Puis le paysage. Vaste, grandiose, inspirant. La montagne attire le regard vers le haut. Je me sens littéralement soulevé. Mon corps est léger malgré la fatigue et les 12 kilos que je porte sur le dos. Il y a de l’horizon, du ciel. Je peux, plus souvent qu’autrement, voir loin. La bordée de neige accentue l’effet de la lumière à cette altitude et tout est resplendissant. L’effet sur le moral se fait sentir. Je dois me pincer pour me rappeler à quel point je suis chanceux d’être ici.

Et puis, il y a le rythme de la marche. Il y a, pour moi, quelque chose d’essentiel dans une longue randonnée. Parcourir un chemin de nombreuses journées, ça se vit à la fois dans le corps, dans la tête et dans l’âme. Plus encore, il y a, dans le fait de déambuler à la vitesse de ses pas, quelque chose de pure et de rassurant qui permet de goûter intensément chaque moment.

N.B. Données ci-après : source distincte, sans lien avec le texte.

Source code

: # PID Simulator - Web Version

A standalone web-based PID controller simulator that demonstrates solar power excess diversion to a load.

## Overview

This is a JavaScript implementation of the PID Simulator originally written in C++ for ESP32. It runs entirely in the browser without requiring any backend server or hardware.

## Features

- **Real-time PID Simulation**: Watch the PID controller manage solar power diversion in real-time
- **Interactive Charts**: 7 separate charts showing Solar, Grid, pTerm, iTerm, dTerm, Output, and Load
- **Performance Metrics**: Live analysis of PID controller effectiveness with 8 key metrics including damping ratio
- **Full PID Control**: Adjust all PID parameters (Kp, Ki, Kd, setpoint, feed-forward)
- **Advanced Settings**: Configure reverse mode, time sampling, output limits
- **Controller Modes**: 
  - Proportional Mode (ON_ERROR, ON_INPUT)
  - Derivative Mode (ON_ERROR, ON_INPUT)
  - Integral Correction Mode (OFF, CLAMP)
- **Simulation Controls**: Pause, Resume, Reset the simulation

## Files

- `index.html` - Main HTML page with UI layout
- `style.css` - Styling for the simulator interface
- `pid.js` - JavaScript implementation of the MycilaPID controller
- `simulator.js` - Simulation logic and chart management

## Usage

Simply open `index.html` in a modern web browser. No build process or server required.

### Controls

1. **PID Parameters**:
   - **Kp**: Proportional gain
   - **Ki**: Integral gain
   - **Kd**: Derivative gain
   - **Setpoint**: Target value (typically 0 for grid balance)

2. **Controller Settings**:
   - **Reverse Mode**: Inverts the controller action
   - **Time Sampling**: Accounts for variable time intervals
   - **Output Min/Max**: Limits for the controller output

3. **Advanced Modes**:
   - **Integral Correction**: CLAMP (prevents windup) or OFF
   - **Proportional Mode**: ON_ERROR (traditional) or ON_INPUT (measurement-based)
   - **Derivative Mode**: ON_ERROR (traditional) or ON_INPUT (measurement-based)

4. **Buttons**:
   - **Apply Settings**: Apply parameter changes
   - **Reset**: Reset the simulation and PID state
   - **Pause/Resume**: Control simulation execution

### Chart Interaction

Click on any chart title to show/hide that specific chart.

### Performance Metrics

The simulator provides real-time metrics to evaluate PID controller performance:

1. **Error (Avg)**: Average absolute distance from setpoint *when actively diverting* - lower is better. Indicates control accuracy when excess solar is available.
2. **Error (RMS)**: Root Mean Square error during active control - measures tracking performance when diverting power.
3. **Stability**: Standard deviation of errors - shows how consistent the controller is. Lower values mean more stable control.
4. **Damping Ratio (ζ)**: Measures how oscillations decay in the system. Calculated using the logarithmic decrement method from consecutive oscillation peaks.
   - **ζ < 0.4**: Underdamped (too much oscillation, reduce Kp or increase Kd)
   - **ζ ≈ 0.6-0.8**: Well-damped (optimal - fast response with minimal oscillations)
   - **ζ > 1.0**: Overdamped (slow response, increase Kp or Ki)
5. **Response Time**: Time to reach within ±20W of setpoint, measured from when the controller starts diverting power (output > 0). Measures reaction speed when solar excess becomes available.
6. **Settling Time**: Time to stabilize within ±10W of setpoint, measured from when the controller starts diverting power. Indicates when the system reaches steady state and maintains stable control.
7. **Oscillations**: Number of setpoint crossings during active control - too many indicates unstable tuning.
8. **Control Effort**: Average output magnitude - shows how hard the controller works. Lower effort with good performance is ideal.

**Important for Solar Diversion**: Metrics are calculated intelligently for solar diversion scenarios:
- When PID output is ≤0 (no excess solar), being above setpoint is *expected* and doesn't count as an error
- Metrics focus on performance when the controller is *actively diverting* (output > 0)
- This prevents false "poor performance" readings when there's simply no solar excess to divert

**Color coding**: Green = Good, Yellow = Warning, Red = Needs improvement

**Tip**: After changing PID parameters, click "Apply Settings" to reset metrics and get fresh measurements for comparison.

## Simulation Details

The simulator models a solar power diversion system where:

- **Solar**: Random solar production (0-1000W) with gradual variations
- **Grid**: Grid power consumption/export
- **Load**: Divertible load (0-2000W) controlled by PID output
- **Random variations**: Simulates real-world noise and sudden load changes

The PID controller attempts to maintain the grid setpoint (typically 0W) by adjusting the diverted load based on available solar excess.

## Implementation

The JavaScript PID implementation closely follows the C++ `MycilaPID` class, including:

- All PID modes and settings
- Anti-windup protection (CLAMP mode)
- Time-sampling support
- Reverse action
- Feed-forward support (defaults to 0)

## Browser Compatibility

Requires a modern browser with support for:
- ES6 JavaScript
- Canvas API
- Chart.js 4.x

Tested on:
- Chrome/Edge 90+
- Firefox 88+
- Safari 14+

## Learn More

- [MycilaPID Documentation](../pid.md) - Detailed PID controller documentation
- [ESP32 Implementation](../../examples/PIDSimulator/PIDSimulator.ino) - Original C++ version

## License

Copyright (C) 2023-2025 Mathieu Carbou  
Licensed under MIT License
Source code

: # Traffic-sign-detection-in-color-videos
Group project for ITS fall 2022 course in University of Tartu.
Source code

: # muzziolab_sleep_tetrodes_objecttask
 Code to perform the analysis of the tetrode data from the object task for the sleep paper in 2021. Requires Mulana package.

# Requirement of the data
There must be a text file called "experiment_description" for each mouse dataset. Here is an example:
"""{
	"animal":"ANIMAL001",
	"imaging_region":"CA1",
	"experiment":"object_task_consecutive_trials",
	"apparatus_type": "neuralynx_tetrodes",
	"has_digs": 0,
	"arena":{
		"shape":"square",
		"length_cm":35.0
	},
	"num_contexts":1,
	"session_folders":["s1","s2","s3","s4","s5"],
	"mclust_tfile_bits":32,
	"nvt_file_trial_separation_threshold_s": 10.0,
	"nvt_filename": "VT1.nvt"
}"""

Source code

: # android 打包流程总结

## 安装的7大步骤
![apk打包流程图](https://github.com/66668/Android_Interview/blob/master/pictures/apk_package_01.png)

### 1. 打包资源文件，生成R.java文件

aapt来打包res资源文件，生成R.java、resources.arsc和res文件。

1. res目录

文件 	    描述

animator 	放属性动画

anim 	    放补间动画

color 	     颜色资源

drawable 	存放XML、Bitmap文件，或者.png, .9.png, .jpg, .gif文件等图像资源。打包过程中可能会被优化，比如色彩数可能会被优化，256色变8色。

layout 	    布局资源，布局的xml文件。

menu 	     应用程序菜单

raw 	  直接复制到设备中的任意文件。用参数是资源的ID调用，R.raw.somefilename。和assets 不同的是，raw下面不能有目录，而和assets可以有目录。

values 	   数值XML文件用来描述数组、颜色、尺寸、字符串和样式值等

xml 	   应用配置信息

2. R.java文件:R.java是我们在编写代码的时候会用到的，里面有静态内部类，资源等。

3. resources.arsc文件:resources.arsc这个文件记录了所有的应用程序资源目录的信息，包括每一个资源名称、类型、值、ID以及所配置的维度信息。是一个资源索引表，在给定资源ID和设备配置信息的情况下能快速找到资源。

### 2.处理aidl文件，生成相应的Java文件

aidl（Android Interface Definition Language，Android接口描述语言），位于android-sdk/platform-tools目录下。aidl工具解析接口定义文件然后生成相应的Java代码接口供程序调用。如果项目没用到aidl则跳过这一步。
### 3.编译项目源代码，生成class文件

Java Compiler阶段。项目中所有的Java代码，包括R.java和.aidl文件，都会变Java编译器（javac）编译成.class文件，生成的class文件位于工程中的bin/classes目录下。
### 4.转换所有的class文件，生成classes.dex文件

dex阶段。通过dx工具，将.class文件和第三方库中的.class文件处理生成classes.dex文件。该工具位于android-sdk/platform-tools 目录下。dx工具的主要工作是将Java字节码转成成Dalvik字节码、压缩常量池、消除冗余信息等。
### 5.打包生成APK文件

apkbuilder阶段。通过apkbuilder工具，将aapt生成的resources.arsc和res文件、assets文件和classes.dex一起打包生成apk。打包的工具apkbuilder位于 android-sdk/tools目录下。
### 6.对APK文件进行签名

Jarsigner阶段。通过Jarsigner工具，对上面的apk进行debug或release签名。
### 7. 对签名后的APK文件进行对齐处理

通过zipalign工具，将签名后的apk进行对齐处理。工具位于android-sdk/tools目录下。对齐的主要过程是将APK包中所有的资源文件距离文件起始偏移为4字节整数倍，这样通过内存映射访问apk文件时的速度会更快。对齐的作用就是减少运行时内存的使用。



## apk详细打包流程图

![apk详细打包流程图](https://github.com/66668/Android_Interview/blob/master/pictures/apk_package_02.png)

Les métaphores avec la Vie sont peut-être faciles et peu originales, mais ça ne les rend pas moins vraies.
Qu’il fasse beau ou moins beau, que le sentier soit facile ou difficile, que je sois fatigué ou pas, il me suffit, une fois la direction choisie, de mettre un pied devant l’autre. Je ne me pose plus de questions, il n’y a plus de doutes, il n’y a que le plaisir d’avoir choisi, et de suivre, sa voie.
Quand il fait beau, je savoure. Je prends le temps de m’arrêter, de respirer et de regarder, et il monte en moi un sentiment de plénitude et de gratitude.
Quand le temps est moins clément, je baisse la tête, et je continue de mettre un pied devant l’autre. C’est futile de pester contre le mauvais temps, ça ne fait que rendre l’expérience plus difficile. Il n’y a qu’à l’accepter et à poursuivre sa route avec détermination. Il n'existe rien de constant si ce n'est le changement disait Bouddha. L’acceptation de cette grande vérité est plus facile dans la nature. Ça se sent dans les trippes.

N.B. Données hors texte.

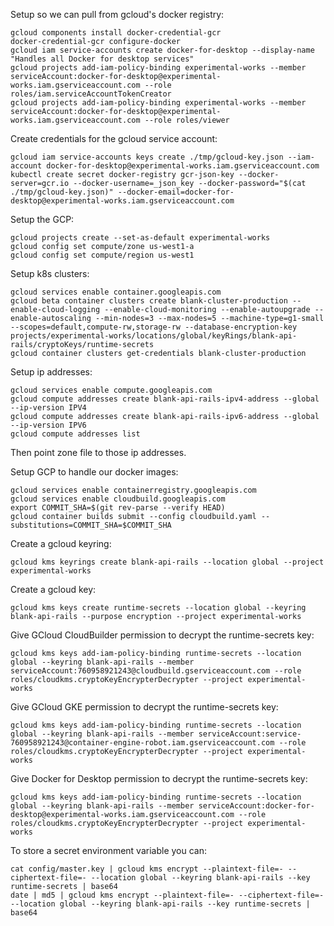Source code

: Setup so we can pull from gcloud's docker registry:

    gcloud components install docker-credential-gcr
    docker-credential-gcr configure-docker
    gcloud iam service-accounts create docker-for-desktop --display-name "Handles all Docker for desktop services"
    gcloud projects add-iam-policy-binding experimental-works --member serviceAccount:docker-for-desktop@experimental-works.iam.gserviceaccount.com --role roles/iam.serviceAccountTokenCreator
    gcloud projects add-iam-policy-binding experimental-works --member serviceAccount:docker-for-desktop@experimental-works.iam.gserviceaccount.com --role roles/viewer

Create credentials for the gcloud service account:

    gcloud iam service-accounts keys create ./tmp/gcloud-key.json --iam-account docker-for-desktop@experimental-works.iam.gserviceaccount.com
    kubectl create secret docker-registry gcr-json-key --docker-server=gcr.io --docker-username=_json_key --docker-password="$(cat ./tmp/gcloud-key.json)" --docker-email=docker-for-desktop@experimental-works.iam.gserviceaccount.com

Setup the GCP:

    gcloud projects create --set-as-default experimental-works
    gcloud config set compute/zone us-west1-a
    gcloud config set compute/region us-west1

Setup k8s clusters:

    gcloud services enable container.googleapis.com
    gcloud beta container clusters create blank-cluster-production --enable-cloud-logging --enable-cloud-monitoring --enable-autoupgrade --enable-autoscaling --min-nodes=3 --max-nodes=5 --machine-type=g1-small --scopes=default,compute-rw,storage-rw --database-encryption-key projects/experimental-works/locations/global/keyRings/blank-api-rails/cryptoKeys/runtime-secrets
    gcloud container clusters get-credentials blank-cluster-production

Setup ip addresses:

    gcloud services enable compute.googleapis.com
    gcloud compute addresses create blank-api-rails-ipv4-address --global --ip-version IPV4
    gcloud compute addresses create blank-api-rails-ipv6-address --global --ip-version IPV6
    gcloud compute addresses list

Then point zone file to those ip addresses.

Setup GCP to handle our docker images:

    gcloud services enable containerregistry.googleapis.com
    gcloud services enable cloudbuild.googleapis.com
    export COMMIT_SHA=$(git rev-parse --verify HEAD)
    gcloud container builds submit --config cloudbuild.yaml --substitutions=COMMIT_SHA=$COMMIT_SHA

Create a gcloud keyring:

    gcloud kms keyrings create blank-api-rails --location global --project experimental-works

Create a gcloud key:

    gcloud kms keys create runtime-secrets --location global --keyring blank-api-rails --purpose encryption --project experimental-works

Give GCloud CloudBuilder permission to decrypt the runtime-secrets key:

    gcloud kms keys add-iam-policy-binding runtime-secrets --location global --keyring blank-api-rails --member serviceAccount:760958921243@cloudbuild.gserviceaccount.com --role roles/cloudkms.cryptoKeyEncrypterDecrypter --project experimental-works

Give GCloud GKE permission to decrypt the runtime-secrets key:

    gcloud kms keys add-iam-policy-binding runtime-secrets --location global --keyring blank-api-rails --member serviceAccount:service-760958921243@container-engine-robot.iam.gserviceaccount.com --role roles/cloudkms.cryptoKeyEncrypterDecrypter --project experimental-works

Give Docker for Desktop permission to decrypt the runtime-secrets key:

    gcloud kms keys add-iam-policy-binding runtime-secrets --location global --keyring blank-api-rails --member serviceAccount:docker-for-desktop@experimental-works.iam.gserviceaccount.com --role roles/cloudkms.cryptoKeyEncrypterDecrypter --project experimental-works

To store a secret environment variable you can:

    cat config/master.key | gcloud kms encrypt --plaintext-file=- --ciphertext-file=- --location global --keyring blank-api-rails --key runtime-secrets | base64
    date | md5 | gcloud kms encrypt --plaintext-file=- --ciphertext-file=- --location global --keyring blank-api-rails --key runtime-secrets | base64
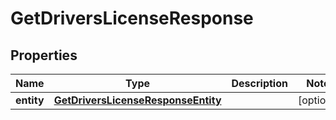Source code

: 

# GetDriversLicenseResponse


## Properties

| Name | Type | Description | Notes |
|------------ | ------------- | ------------- | -------------|
|**entity** | [**GetDriversLicenseResponseEntity**](GetDriversLicenseResponseEntity.md) |  |  [optional] |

Durant cette marche j’ai (re)trouvé mon rythme. L’objectif final existe, mais il est loin. Il n’y a pas de temps défini pour franchir les étapes. Il n’y a donc pas d’obligation de résultat pour aujourd’hui outre peut-être celui d’être présent. En fait, même l’objectif final, ce n’est qu’un prétexte, une orientation qui permet d’entamer le mouvement. Il importe relativement peu si je me rends où pas, il n’y a que la route. Ayant cette perspective, je ne mesure pas la distance parcourue ni celle qu’il me reste à parcourir. Je n’ai pas hâte d’arriver car je suis submergé par car ce que je vis, ici et maintenant. La marche devient en sorte une méditation active.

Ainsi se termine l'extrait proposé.